What did you expect to happen?

Pod set to terminated or failed status after node is shutdown

How can we reproduce it (as minimally and precisely as possible)?

it depends on the kubelet killing pod speed. probably could create lots of pods and have some postStop hook of these pods

Anything else we need to know?

No response

Kubernetes version

v1.23+

Cloud provider

GCP

OS version

# On Linux:
$ cat /etc/os-release
# paste output here
$ uname -a
# paste output here

# On Windows:
C:\> wmic os get Caption, Version, BuildNumber, OSArchitecture
# paste output here

Install tools

Container runtime (CRI) and version (if applicable)

Related plugins (CNI, CSI, ...) and versions (if applicable)

The text was updated successfully, but these errors were encountered:

Dragoncell · 2022-06-23T23:57:06Z

/cc @bobbypage

wangyysde · 2022-06-24T02:29:29Z

Container runtime (CRI) and version ? as if containerd has the same bug. see: containerd/containerd#7076

pacoxu · 2022-06-24T03:41:34Z

/sig node
/cc @wzshiming

wzshiming · 2022-06-27T07:28:33Z

It looks like Kubelet didn't have enough time to report the Pod status to APIServer.

wzshiming · 2022-06-27T07:41:32Z

When the graceful shutdown time of the Pod is the same as the graceful shutdown time of the node, the Pod is killed and the inhibit lock is released at the same time.
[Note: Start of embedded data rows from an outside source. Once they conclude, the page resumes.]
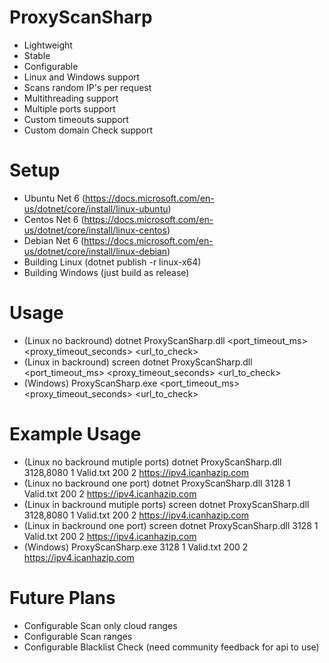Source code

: # ProxyScanSharp
- Lightweight
- Stable
- Configurable
- Linux and Windows support
- Scans random IP's per request
- Multithreading support
- Multiple ports support
- Custom timeouts support
- Custom domain Check support

# Setup
- Ubuntu Net 6 (https://docs.microsoft.com/en-us/dotnet/core/install/linux-ubuntu)
- Centos Net 6 (https://docs.microsoft.com/en-us/dotnet/core/install/linux-centos)
- Debian Net 6 (https://docs.microsoft.com/en-us/dotnet/core/install/linux-debian)
- Building Linux (dotnet publish -r linux-x64)
- Building Windows (just build as release)

# Usage
- (Linux no backround) dotnet ProxyScanSharp.dll <ports> <threads> <filename> <port_timeout_ms> <proxy_timeout_seconds> <url_to_check>
- (Linux in backround) screen dotnet ProxyScanSharp.dll <ports> <threads> <filename> <port_timeout_ms> <proxy_timeout_seconds> <url_to_check>
- (Windows) ProxyScanSharp.exe <ports> <threads> <filename> <port_timeout_ms> <proxy_timeout_seconds> <url_to_check>

# Example Usage
- (Linux no backround mutiple ports) dotnet ProxyScanSharp.dll 3128,8080 1 Valid.txt 200 2 https://ipv4.icanhazip.com
- (Linux no backround one port) dotnet ProxyScanSharp.dll 3128 1 Valid.txt 200 2 https://ipv4.icanhazip.com
- (Linux in backround mutiple ports) screen dotnet ProxyScanSharp.dll 3128,8080 1 Valid.txt 200 2 https://ipv4.icanhazip.com
- (Linux in backround one port) screen dotnet ProxyScanSharp.dll 3128 1 Valid.txt 200 2 https://ipv4.icanhazip.com
- (Windows) ProxyScanSharp.exe 3128 1 Valid.txt 200 2 https://ipv4.icanhazip.com

# Future Plans
- Configurable Scan only cloud ranges
- Configurable Scan ranges
- Configurable Blacklist Check (need community feedback for api to use)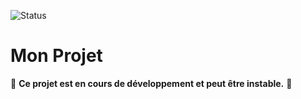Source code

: ![Status](https://img.shields.io/badge/status-in%20development-yellow)

# Mon Projet

🚧 **Ce projet est en cours de développement et peut être instable.** 🚧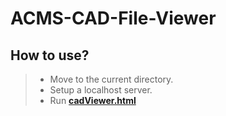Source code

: # ACMS-CAD-File-Viewer

## How to use?
>- Move to the current directory.
>- Setup a localhost server.
>- Run [**cadViewer.html**](cadViewer.html)
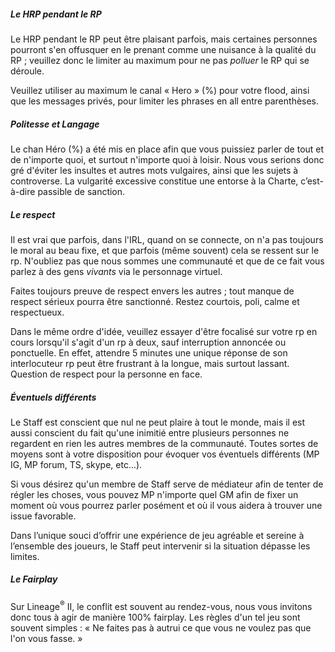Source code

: ##### Le HRP pendant le RP

Le HRP pendant le RP peut être plaisant parfois, mais certaines personnes pourront s'en offusquer en le prenant comme une nuisance à la qualité du RP ; veuillez donc le limiter au maximum pour ne pas <em>polluer</em> le RP qui se déroule.

Veuillez utiliser au maximum le canal &laquo; Hero &raquo; (%) pour votre flood, ainsi que les messages privés, pour limiter les phrases en all entre parenthèses.

##### Politesse et Langage

Le chan Héro (%) a été mis en place afin que vous puissiez parler de tout et de n'importe quoi, et surtout n'importe quoi à loisir. Nous vous serions donc gré d'éviter les insultes et autres mots vulgaires, ainsi que les sujets à controverse. La vulgarité excessive constitue une entorse à la Charte, c’est-à-dire passible de sanction.

##### Le respect

Il est vrai que parfois, dans l'IRL, quand on se connecte, on n'a pas toujours le moral au beau fixe, et que parfois (même souvent) cela se ressent sur le rp. N'oubliez pas que nous sommes une communauté et que de ce fait vous parlez à des gens _vivants_ via le personnage virtuel.

Faites toujours preuve de respect envers les autres ; tout manque de respect sérieux pourra être sanctionné. Restez courtois, poli, calme et respectueux.

Dans le même ordre d'idée, veuillez essayer d'être focalisé sur votre rp en cours lorsqu'il s'agit d'un rp à deux, sauf interruption annoncée ou ponctuelle. En effet, attendre 5 minutes une unique réponse de son interlocuteur rp peut être frustrant à la longue, mais surtout lassant. Question de respect pour la personne en face.

##### Éventuels différents

Le Staff est conscient que nul ne peut plaire à tout le monde, mais il est aussi conscient du fait qu'une inimitié entre plusieurs personnes ne regardent en rien les autres membres de la communauté. Toutes sortes de moyens sont à votre disposition pour évoquer vos éventuels différents (MP IG, MP forum, TS, skype, etc...).

Si vous désirez qu'un membre de Staff serve de médiateur afin de tenter de régler les choses, vous pouvez MP n'importe quel GM afin de fixer un moment où vous pourrez parler posément et où il vous aidera à trouver une issue favorable.

Dans l’unique souci d’offrir une expérience de jeu agréable et sereine à l’ensemble des joueurs, le Staff peut intervenir si la situation dépasse les limites.

##### Le Fairplay

Sur Lineage<sup>&reg;</sup> II, le conflit est souvent au rendez-vous, nous vous invitons donc tous à agir de manière 100% fairplay. Les règles d'un tel jeu sont souvent simples : &laquo; Ne faites pas à autrui ce que vous ne voulez pas que l'on vous fasse. &raquo;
At this time, the Kubelet does not have enough time to report the status of the Pod exit.

matthyx · 2022-08-29T12:37:17Z

I am not a big fan of solving race conditions with "wait a little bit more".
Do you think there are other ways of protecting this status report?

matthyx · 2022-08-29T12:37:49Z

/triage accepted
/priority important-longterm

wzshiming · 2022-08-29T14:33:44Z

I am not a big fan of solving race conditions with "wait a little bit more".
Do you think there are other ways of protecting this status report?

@matthyx

If the Pod is cleaned early, the Kubelet will also exit early, which is the maximum time the Kubelet will take to inhibit shutdown. Once the Inhibit time is up, the Kubelet can't stop Systemd from killing it, it can only request more time from Systemd when it initializes itself. There is no other way.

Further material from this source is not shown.